Week Four
One of my favorite activities with Pre-k students was our apple week. We sorted apples, tasted apples, diagrammed apple parts, read apple books, graphed favorite apples, and cooked with apples. The experience immersed all the students' senses and built an excitement that I am sure many of them feel each time they smell homemade applesauce. For me, the smell of apples and cinnamon take me back to one brave little boy who was likely to have a spectrum disorder. He told me all week that he did not like apples and that, on Friday, he would not try the applesauce. I told him that was fine but always encouraged him to take part in anything he would willingly do. Friday came, and he came over when I was handing out applesauce cups. I asked if he had decided to try it. He said yes but that he wanted me to give him a bite. I got a spoon of applesauce and held it for him to move his mouth to. To both my and his surprise, he actually put the whole bite in his mouth and tried to swallow it. The texture got to him then, and I quickly handed him a paper towel to spit the applesauce in. Instead of being upset with him, my paraprofessional and I just hugged him and celebrated his bravery and willingness to try a new food. I will never forget him telling his mom, "I was BRAVE today! But I was right. Applesauce is gross and warm, and I spit it out." She, too, praised his bravery for trying a new and different food.
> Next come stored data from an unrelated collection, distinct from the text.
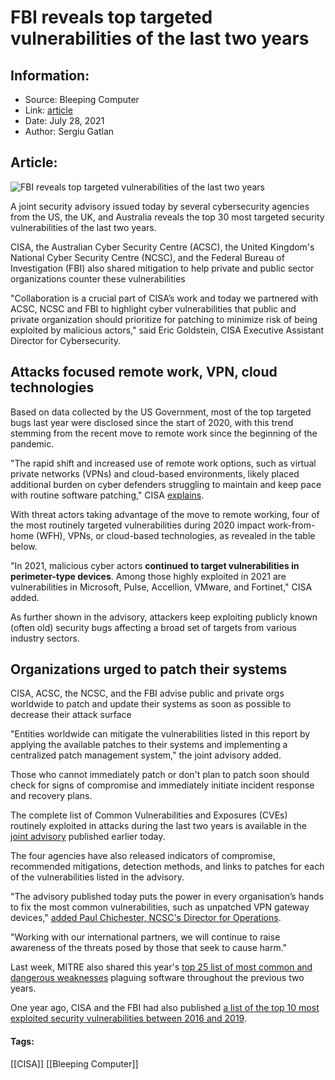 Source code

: # FBI reveals top targeted vulnerabilities of the last two years
### 

## Information:
+ Source: Bleeping Computer
+ Link: [article](https://www.bleepingcomputer.com/news/security/fbi-reveals-top-targeted-vulnerabilities-of-the-last-two-years/)
+ Date: July 28, 2021
+ Author: Sergiu Gatlan


## Article:
![FBI reveals top targeted vulnerabilities of the last two years](https://www.bleepstatic.com/content/hl-images/2021/05/06/Globe-network-map.jpg)


A joint security advisory issued today by several cybersecurity agencies from the US, the UK, and Australia reveals the top 30 most targeted security vulnerabilities of the last two years.


CISA, the Australian Cyber Security Centre (ACSC), the United Kingdom's National Cyber Security Centre (NCSC), and the Federal Bureau of Investigation (FBI) also shared mitigation to help private and public sector organizations counter these vulnerabilities


"Collaboration is a crucial part of CISA’s work and today we partnered with ACSC, NCSC and FBI to highlight cyber vulnerabilities that public and private organization should prioritize for patching to minimize risk of being exploited by malicious actors," said Eric Goldstein, CISA Executive Assistant Director for Cybersecurity.


Attacks focused remote work, VPN, cloud technologies
----------------------------------------------------


Based on data collected by the US Government, most of the top targeted bugs last year were disclosed since the start of 2020, with this trend stemming from the recent move to remote work since the beginning of the pandemic.


"The rapid shift and increased use of remote work options, such as virtual private networks (VPNs) and cloud-based environments, likely placed additional burden on cyber defenders struggling to maintain and keep pace with routine software patching," CISA [explains](https://us-cert.cisa.gov/ncas/alerts/aa21-209a).


With threat actors taking advantage of the move to remote working, four of the most routinely targeted vulnerabilities during 2020 impact work-from-home (WFH), VPNs, or cloud-based technologies, as revealed in the table below.


"In 2021, malicious cyber actors **continued to target vulnerabilities in perimeter-type devices**. Among those highly exploited in 2021 are vulnerabilities in Microsoft, Pulse, Accellion, VMware, and Fortinet," CISA added.


As further shown in the advisory, attackers keep exploiting publicly known (often old) security bugs affecting a broad set of targets from various industry sectors.


Organizations urged to patch their systems
------------------------------------------


CISA, ACSC, the NCSC, and the FBI advise public and private orgs worldwide to patch and update their systems as soon as possible to decrease their attack surface


"Entities worldwide can mitigate the vulnerabilities listed in this report by applying the available patches to their systems and implementing a centralized patch management system," the joint advisory added.


Those who cannot immediately patch or don't plan to patch soon should check for signs of compromise and immediately initiate incident response and recovery plans.


The complete list of Common Vulnerabilities and Exposures (CVEs) routinely exploited in attacks during the last two years is available in the [joint advisory](https://us-cert.cisa.gov/ncas/alerts/aa21-209a) published earlier today.


The four agencies have also released indicators of compromise, recommended mitigations, detection methods, and links to patches for each of the vulnerabilities listed in the advisory.


"The advisory published today puts the power in every organisation’s hands to fix the most common vulnerabilities, such as unpatched VPN gateway devices," [added Paul Chichester, NCSC's Director for Operations](https://www.ncsc.gov.uk/news/global-cyber-vulnerabilities-advice).


"Working with our international partners, we will continue to raise awareness of the threats posed by those that seek to cause harm."


Last week, MITRE also shared this year's [top 25 list of most common and dangerous weaknesses](https://www.bleepingcomputer.com/news/security/mitre-updates-list-of-top-25-most-dangerous-software-bugs/) plaguing software throughout the previous two years.


One year ago, CISA and the FBI had also published [a list of the top 10 most exploited security vulnerabilities between 2016 and 2019](https://www.bleepingcomputer.com/news/security/us-govt-shares-list-of-most-exploited-vulnerabilities-since-2016/).




#### Tags:
[[CISA]] [[Bleeping Computer]]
Fast forward to Kindergarten where I had looped the next year with eight of twenty-two students from the year before. We were having the time of our lives. It was my best two years of teaching before this year. The relationships were deep, the structure high, and the memories made one year carried over to the next. The students would always relate discussions of books right back to the year before of other books we read together or math problems back to a math game we played in Pre-K. A group of teachers visited to observe my class that year and asked me in the debrief how we got all those students identified as gifted before Kindergarten. Since that was not the case, I asked why they thought that all the students were gifted. It turned out that the high level discussions and questioning within partner discussions were beyond the expectation for five to six year olds.
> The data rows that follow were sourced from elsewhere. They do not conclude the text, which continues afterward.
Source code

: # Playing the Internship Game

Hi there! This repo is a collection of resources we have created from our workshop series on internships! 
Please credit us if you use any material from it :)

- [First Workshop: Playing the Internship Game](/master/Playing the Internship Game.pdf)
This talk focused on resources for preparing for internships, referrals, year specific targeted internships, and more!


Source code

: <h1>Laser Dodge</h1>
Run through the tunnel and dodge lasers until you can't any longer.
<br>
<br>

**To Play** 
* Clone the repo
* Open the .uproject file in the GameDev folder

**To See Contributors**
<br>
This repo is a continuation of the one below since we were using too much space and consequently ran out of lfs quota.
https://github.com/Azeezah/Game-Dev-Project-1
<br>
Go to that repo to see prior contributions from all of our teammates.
I reminisce on those years not to brag about anything I did but to relate to this week's reading. I did not realize how noteworthy the level of discussion actually was until it was pointed out by a visitor. It was an expectation which I had carefully crafted as a norm in my classroom because I believed in the value of discussion to work with and process information. I never took for granted that my students knew how to discuss, agree, disagree, or build on ideas. I spent time planning, organizing, supporting, preparing, and modeling high level discussions with my students in all size groups from whole group to partnerships. My paraprofessional and I created anchor charts to support the memory of sentence stems students should use. We crafted questions to guide discussions on a regular basis for almost every concept we covered in any content area. Turn-and-talk was a preferred active engagement during any mini-lesson.
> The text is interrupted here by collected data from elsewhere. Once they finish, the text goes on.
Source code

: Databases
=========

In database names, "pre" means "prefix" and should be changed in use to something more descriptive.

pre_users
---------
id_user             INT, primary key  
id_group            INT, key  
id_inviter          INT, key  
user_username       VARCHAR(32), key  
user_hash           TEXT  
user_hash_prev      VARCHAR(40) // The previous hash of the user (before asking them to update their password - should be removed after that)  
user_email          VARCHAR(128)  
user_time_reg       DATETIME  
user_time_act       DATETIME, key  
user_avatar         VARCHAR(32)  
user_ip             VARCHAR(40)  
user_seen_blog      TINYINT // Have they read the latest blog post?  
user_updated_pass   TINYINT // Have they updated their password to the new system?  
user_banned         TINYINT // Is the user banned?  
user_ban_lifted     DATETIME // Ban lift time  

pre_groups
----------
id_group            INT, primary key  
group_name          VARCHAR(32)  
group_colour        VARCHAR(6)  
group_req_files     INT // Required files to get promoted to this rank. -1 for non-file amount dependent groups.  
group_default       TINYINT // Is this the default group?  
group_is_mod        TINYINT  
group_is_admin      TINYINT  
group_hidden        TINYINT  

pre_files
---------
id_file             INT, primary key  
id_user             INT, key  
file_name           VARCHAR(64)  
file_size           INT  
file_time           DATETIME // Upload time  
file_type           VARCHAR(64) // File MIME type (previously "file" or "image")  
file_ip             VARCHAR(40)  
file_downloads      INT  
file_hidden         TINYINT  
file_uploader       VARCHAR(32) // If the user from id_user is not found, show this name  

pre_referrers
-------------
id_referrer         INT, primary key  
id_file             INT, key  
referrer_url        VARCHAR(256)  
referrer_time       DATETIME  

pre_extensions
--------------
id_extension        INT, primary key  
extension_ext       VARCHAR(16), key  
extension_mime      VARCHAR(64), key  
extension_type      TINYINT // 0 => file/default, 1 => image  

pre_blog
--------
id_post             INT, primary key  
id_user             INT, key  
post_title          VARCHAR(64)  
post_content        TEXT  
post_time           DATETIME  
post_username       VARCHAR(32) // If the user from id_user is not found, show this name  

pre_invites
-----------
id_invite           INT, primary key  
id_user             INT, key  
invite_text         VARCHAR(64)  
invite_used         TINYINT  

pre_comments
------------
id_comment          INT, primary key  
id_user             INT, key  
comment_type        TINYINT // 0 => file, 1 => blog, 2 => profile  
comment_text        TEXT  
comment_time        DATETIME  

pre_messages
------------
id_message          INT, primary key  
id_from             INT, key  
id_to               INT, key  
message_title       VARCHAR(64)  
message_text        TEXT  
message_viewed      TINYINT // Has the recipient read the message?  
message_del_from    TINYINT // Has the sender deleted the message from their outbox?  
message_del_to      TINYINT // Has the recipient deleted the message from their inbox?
Beyond questioning and giving students opportunities for high order thinking through collaboration with peers, one reason my students were so successful the year I looped with them was that we had a whole year of common background to base instruction in and to build upon. My knowledge of what students like and connect with was rich due to our prior year together. We had a multitude of shared experiences that naturally served as connections before any new material. Their learning was tremendously relevant and connected to prior knowledge.
All of this leads me to hope and high expectations for the coming school year where I will loop with many of my sixty-five students from this year as I move to seventh grade with them. A focus and priority for me will be building from our shared year-long background and existing relationships in order to make learning relevant as I select books for class reading and set goals for students' metacognitive skills to build upon their previous year. One thing is for certain: they won't be the only ones learning every single day!
Another week or so of good progress here. Consider beginning to use headings, underlying, or other such techniques to assist you in organizing your reflections. Themes like lesson preparation, student engagements, assessment lessons, community outreach, parental involvement could be emerging themes. These steps can mature over the weeks if you like them as they will become your "starting points or notes" to shape your final course paper project.